On Tue, May 18, 2004 at 10:24:11AM +0200, Alois Treindl wrote:
> Alois Treindl wrote:
> I had described my LVS NAT - firewall setup with iptables, see below.
>
> I think I solved the problem myself, in a long night.
>
> To get it to work, I had to add two iptables rules:
> ${IT} -t nat -A POSTROUTING -o eth1 -p tcp -s $W1 --sport 22 -d \
> $MY_NETWORK -j MASQUERADE
This rule is probably not required. A MASQURADE rule should only
be required for the real-servers to establish connections to
the outside world. In the case of the above you limit this
to connections with a source port of 22, which is unlikely to occur
in practice, so I don't think this rule is actually touching any
packets.
You can see how many packets and bytes a rule is effecting by running
iptables -t nat -L -v -n
iptables -L -v -n
And so on
> ${IT} -A FORWARD -o eth1 -j ACCEPT
This rule is required as in 2.4 return packets for LVS-NAT traverse
the FORWARD chain. That is, packets from port 22 on the real-server
to the end-user go through the FORWARD chain, so you need to let them
through. After any iptables FORWARD rules are processed, and assuming
the packet makes it through, LVS-NAT will then rewrite the packet
so that it has the VIP:Virtual_Port as the source IP address and port.

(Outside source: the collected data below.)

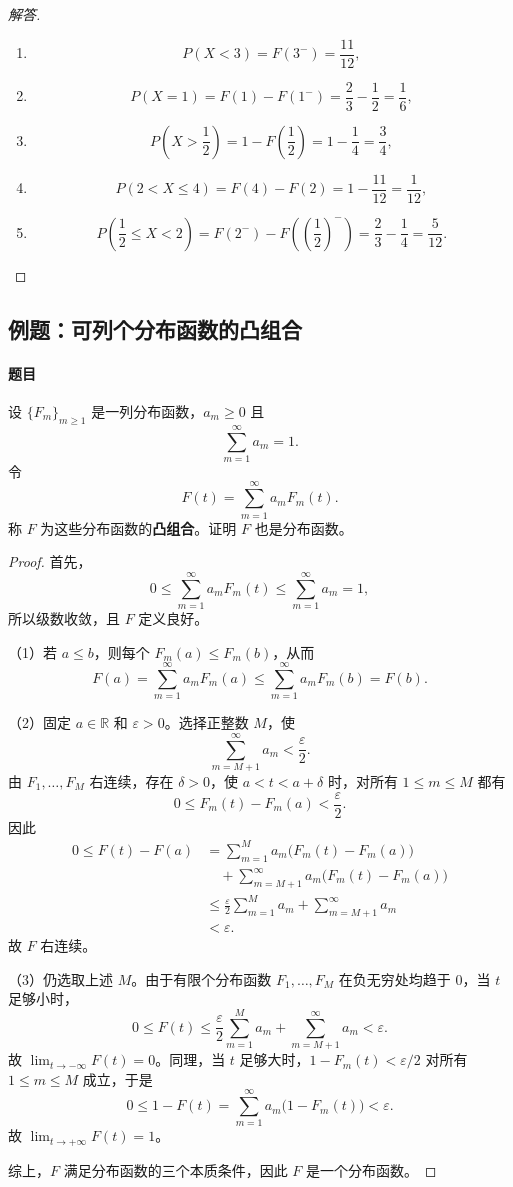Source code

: \begin{proof}[解答]
\begin{enumerate}
\item \[
P(X<3)=F(3^-)=\frac{11}{12},
\]
\item \[
P(X=1)=F(1)-F(1^-)=\frac23-\frac12=\frac16,
\]
\item \[
P\left(X>\frac12\right)=1-F\left(\frac12\right)
=1-\frac14=\frac34,
\]
\item \[
P(2<X\leq4)=F(4)-F(2)=1-\frac{11}{12}=\frac1{12},
\]
\item \[
P\left(\frac12\leq X<2\right)
=F(2^-)-F\left(\left(\frac12\right)^-\right)
=\frac23-\frac14=\frac5{12}.
\]
\end{enumerate}
\end{proof}

\subsection{例题：可列个分布函数的凸组合}\label{note:c2:e3}
\paragraph{题目}
设 $\{F_m\}_{m\geq1}$ 是一列分布函数，$a_m\geq0$ 且
\[
\sum_{m=1}^{\infty}a_m=1.
\]
令
\[
F(t)=\sum_{m=1}^{\infty}a_mF_m(t).
\]
称 $F$ 为这些分布函数的\textbf{凸组合}。证明 $F$ 也是分布函数。

\begin{proof}
首先，
\[
0\leq\sum_{m=1}^{\infty}a_mF_m(t)
\leq\sum_{m=1}^{\infty}a_m=1,
\]
所以级数收敛，且 $F$ 定义良好。

（1）若 $a\leq b$，则每个 $F_m(a)\leq F_m(b)$，从而
\[
F(a)=\sum_{m=1}^{\infty}a_mF_m(a)
\leq\sum_{m=1}^{\infty}a_mF_m(b)=F(b).
\]

（2）固定 $a\in\mathbb R$ 和 $\varepsilon>0$。选择正整数 $M$，使
\[
\sum_{m=M+1}^{\infty}a_m<\frac{\varepsilon}{2}.
\]
由 $F_1,\ldots,F_M$ 右连续，存在 $\delta>0$，使 $a<t<a+\delta$ 时，对所有 $1\leq m\leq M$ 都有
\[
0\leq F_m(t)-F_m(a)<\frac{\varepsilon}{2}.
\]
因此
\[
\begin{aligned}
0\leq F(t)-F(a)
&=\sum_{m=1}^{M}a_m\bigl(F_m(t)-F_m(a)\bigr)\\
&\quad+\sum_{m=M+1}^{\infty}a_m\bigl(F_m(t)-F_m(a)\bigr)\\
&\leq\frac{\varepsilon}{2}\sum_{m=1}^{M}a_m
+\sum_{m=M+1}^{\infty}a_m\\
&<\varepsilon.
\end{aligned}
\]
故 $F$ 右连续。

（3）仍选取上述 $M$。由于有限个分布函数 $F_1,\ldots,F_M$ 在负无穷处均趋于 $0$，当 $t$ 足够小时，
\[
0\leq F(t)
\leq\frac{\varepsilon}{2}\sum_{m=1}^{M}a_m
+\sum_{m=M+1}^{\infty}a_m
<\varepsilon.
\]
故 $\lim_{t\to-\infty}F(t)=0$。同理，当 $t$ 足够大时，$1-F_m(t)<\varepsilon/2$ 对所有 $1\leq m\leq M$ 成立，于是
\[
0\leq1-F(t)
=\sum_{m=1}^{\infty}a_m\bigl(1-F_m(t)\bigr)
<\varepsilon.
\]
故 $\lim_{t\to+\infty}F(t)=1$。

综上，$F$ 满足分布函数的三个本质条件，因此 $F$ 是一个分布函数。
\end{proof}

I have tried to illustrate this in the following diagram:
http://www.vergenet.net/~horms/tmp/nf-lvs.png
http://www.vergenet.net/~horms/tmp/nf-lvs.dia
To summarise. The path for incoming packets is:
PREROUTING -> LOCAL_IN -> POSTROUTING
And for outgoing packets, which means LVS-NAT:
PREROUTING -> FORWARD -> POSTROUTING
And for incoming ICMP
PREROUTING -> FORWARD -> POSTROUTING
Well, that is my understanding anyway.